Cabrera was signed by the Cubs in 1991 at the age of 19 as a first baseman/outfielder. He hit for power and moved up until 1994 when he hit 24 home runs and drove in 73 with a .273 batting average for Peoria of the Double-A Midwest League. It seemed like a breakthrough year, but Cabrera started the next year at the Florida State League instead of moving up a level as he had done the previous three. He hit an empty .294 while slugging only .388 and had 2 homers in 214 at-bats. Whether this was due to his apparent demotion (i.e., non-promotion) or some injury (he was not on the DL however) is difficult to say, but he played only 54 games. The next year he was demoted to the Single-A California League, hit .281 with a .470 slugging average, 15 home runs and 53 RBI. He was 25 and floundering in the Cubs organization when he was mercifully released at the end of 1996.
The next couple of seasons he spent in baseball's answer to purgatory, the Mexican League. He hit over .300 each year with a total of 44 home runs in two years. In 1998, the Devil Rays signed him but then loaned him back to the Mexico City Tigres for his second Mexican League season. They evidently were not impressed and let him become a free agent after 1998.
Cabrera went next to Taiwan and played for the China Trust hitting .317 with 21 home runs and a .580 slugging average. That got the Diamondbacks' attention, and they signed him for 2000. He sped through the Rookie League, Double-A, and Triple-A hitting .353, slugging .851, and collecting 39 home runs in 76 games. According to Bill James, the major-league equivalents for those numbers are 30 home runs, 73 RBI, .322 batting average, .366 on-base percentage, and .728 slugging average. He was named Howe Sportsdata Minor League Player of the Year.
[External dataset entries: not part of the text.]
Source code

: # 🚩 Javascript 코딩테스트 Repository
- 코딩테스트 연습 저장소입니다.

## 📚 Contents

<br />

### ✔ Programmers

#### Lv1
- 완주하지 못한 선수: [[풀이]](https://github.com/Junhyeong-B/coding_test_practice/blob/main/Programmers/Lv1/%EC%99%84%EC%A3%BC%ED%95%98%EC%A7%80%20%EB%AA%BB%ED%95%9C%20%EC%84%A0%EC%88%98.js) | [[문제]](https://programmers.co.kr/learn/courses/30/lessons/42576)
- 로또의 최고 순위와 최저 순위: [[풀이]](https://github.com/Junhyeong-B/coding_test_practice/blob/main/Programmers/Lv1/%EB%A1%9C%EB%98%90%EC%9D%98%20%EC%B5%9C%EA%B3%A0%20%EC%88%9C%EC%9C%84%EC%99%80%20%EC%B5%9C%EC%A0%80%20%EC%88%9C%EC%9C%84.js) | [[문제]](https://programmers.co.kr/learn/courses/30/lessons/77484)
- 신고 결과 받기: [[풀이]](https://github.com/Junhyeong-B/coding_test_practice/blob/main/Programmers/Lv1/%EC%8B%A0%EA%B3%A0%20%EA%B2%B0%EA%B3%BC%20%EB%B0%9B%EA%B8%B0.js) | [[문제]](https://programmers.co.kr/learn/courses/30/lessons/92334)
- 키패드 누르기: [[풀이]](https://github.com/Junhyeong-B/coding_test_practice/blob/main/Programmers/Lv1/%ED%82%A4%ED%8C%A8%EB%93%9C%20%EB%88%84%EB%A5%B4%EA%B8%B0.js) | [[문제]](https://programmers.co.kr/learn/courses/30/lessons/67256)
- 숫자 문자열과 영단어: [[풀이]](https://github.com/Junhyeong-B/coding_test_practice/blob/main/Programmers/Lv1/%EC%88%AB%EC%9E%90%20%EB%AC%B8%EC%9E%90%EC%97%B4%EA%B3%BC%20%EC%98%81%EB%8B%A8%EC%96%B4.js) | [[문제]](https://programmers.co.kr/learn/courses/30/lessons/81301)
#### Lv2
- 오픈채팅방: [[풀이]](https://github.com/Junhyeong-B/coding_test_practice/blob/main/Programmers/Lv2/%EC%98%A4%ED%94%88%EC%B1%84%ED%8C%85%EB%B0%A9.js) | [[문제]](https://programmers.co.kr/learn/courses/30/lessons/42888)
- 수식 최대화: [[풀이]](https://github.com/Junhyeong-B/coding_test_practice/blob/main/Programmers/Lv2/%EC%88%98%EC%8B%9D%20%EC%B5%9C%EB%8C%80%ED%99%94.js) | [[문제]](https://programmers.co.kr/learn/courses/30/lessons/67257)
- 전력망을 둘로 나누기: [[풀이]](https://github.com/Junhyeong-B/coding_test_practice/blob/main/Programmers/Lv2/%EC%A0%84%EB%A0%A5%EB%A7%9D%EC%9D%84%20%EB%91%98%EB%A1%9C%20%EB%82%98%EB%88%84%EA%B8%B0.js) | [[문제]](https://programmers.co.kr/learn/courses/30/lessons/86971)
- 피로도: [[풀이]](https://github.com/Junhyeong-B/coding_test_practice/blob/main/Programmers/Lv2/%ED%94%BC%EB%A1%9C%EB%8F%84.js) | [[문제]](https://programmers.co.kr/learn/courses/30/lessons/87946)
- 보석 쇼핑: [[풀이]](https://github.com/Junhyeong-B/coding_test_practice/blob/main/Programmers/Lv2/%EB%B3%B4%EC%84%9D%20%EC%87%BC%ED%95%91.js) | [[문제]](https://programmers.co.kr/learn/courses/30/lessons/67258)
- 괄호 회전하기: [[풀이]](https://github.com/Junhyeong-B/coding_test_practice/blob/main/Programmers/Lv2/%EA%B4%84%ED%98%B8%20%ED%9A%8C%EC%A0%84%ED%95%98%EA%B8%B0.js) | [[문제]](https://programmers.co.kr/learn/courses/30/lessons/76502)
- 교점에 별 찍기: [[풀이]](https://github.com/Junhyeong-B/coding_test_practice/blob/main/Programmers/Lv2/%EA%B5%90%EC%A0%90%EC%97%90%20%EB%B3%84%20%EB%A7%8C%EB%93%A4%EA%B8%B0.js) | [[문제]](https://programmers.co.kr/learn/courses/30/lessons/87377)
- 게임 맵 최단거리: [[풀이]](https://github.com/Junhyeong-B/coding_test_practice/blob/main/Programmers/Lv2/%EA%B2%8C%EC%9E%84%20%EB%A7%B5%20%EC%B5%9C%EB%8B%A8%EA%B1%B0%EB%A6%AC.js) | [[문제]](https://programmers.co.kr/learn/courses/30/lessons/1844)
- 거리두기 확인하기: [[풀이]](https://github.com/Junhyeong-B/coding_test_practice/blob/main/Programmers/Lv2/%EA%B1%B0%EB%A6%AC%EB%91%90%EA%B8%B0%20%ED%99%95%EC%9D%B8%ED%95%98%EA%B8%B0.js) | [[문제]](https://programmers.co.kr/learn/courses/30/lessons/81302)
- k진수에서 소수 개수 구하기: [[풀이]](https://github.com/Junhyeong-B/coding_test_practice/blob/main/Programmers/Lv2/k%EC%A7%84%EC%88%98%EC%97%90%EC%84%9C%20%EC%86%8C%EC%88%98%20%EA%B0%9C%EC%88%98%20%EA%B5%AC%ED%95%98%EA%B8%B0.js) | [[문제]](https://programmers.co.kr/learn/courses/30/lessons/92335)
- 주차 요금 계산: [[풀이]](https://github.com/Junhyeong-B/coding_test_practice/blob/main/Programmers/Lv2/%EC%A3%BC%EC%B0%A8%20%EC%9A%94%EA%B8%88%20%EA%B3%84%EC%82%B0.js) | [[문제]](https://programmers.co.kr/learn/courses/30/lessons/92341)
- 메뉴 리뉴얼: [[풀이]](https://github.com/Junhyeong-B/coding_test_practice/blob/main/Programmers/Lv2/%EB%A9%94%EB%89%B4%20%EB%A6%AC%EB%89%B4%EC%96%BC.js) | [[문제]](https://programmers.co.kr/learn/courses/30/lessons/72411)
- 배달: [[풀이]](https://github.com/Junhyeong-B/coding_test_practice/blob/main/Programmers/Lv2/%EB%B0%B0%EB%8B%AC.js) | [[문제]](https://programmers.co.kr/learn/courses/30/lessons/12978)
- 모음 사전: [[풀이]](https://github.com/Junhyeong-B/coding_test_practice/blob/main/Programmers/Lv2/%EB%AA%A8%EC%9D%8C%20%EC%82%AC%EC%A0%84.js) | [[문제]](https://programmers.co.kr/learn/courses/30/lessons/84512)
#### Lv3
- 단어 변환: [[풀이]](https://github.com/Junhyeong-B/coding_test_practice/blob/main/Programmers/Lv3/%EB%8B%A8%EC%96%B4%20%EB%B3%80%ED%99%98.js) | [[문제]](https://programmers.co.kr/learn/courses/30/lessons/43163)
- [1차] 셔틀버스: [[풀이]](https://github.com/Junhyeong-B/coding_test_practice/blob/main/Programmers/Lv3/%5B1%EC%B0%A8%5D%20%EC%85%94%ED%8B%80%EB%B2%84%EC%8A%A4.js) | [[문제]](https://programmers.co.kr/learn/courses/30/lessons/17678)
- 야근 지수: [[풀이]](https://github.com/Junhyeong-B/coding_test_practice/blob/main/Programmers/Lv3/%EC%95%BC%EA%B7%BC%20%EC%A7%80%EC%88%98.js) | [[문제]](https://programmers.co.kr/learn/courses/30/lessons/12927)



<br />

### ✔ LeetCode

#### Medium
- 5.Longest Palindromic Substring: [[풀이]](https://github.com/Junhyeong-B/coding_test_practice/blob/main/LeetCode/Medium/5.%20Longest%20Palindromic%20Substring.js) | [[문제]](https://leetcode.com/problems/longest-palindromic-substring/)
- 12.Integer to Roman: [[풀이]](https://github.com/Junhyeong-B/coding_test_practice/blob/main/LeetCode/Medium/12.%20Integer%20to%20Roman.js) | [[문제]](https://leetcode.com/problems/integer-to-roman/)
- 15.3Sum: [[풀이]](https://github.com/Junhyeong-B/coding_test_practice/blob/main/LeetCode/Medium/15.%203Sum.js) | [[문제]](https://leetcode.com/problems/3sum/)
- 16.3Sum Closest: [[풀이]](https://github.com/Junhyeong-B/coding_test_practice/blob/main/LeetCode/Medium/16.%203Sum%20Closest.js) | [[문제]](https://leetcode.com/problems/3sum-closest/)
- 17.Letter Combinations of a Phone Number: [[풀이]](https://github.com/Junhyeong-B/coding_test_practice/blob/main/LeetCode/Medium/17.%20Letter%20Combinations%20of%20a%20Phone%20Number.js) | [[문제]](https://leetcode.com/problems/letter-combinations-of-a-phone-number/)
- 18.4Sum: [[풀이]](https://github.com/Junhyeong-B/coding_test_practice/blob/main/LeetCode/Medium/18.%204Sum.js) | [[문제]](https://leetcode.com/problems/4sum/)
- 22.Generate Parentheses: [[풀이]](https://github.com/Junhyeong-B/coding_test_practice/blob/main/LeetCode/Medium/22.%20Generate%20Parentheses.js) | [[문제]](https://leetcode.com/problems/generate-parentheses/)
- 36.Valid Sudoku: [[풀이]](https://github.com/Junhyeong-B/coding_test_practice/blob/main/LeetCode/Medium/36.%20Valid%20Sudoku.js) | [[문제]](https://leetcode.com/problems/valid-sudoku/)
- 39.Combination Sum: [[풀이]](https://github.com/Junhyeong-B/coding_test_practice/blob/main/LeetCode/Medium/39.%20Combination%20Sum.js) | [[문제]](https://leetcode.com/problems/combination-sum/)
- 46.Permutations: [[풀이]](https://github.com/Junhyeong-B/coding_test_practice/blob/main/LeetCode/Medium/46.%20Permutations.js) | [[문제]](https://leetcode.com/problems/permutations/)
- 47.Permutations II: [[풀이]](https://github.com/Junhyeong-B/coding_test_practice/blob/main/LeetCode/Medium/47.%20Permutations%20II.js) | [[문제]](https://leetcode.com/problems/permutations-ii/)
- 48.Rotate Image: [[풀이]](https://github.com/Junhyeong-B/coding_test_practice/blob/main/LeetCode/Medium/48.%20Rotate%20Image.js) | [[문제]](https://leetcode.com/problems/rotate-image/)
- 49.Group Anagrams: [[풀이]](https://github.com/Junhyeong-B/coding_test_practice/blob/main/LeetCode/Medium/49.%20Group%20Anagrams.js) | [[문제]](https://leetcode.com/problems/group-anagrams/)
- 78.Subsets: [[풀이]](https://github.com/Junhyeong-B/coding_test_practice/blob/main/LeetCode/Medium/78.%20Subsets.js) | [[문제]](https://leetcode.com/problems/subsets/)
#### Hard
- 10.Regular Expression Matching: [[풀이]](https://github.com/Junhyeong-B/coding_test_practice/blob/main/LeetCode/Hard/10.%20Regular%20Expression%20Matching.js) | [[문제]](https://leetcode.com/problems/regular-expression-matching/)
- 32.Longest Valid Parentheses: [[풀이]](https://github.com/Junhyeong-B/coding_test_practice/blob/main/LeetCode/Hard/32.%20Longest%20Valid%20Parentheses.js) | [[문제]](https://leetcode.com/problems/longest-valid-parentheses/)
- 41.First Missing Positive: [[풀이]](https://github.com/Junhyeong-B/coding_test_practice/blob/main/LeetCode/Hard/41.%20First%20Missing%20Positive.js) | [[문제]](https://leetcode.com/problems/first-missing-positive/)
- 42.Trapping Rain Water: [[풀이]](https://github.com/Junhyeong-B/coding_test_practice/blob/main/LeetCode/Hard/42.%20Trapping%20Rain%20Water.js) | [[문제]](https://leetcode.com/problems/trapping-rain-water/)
Finally, at the age of 28, Cabrera made it to the majors. In his first at-bat June 26 he hit a home run off of Yorkis Perez and then hit a triple the first time up in his next game. Cabrera hit .571, 4 HR and 13 RBI in his first week with Arizona, but then got injured and spent two weeks on the DL in July. When he returned, he struggled (2-for-22) and was sent down. He returned when Erubiel Durazo got hurt but only hit one more home run and spent the rest of the year mostly on the bench.
In total, he played in 31 games with 80 at-bats and had 5 home runs. He batted .263 with a .500 slugging average. At the end of 2000, Arizona apparently disenchanted with Cabrera's slump after his hot first week sold him to the Seibu Lions where he toils today.
In total Cabrera has been in five organizations, has had equal parts of success and failure, and now stands at the brink of marginalized greatness. Baseball is funny.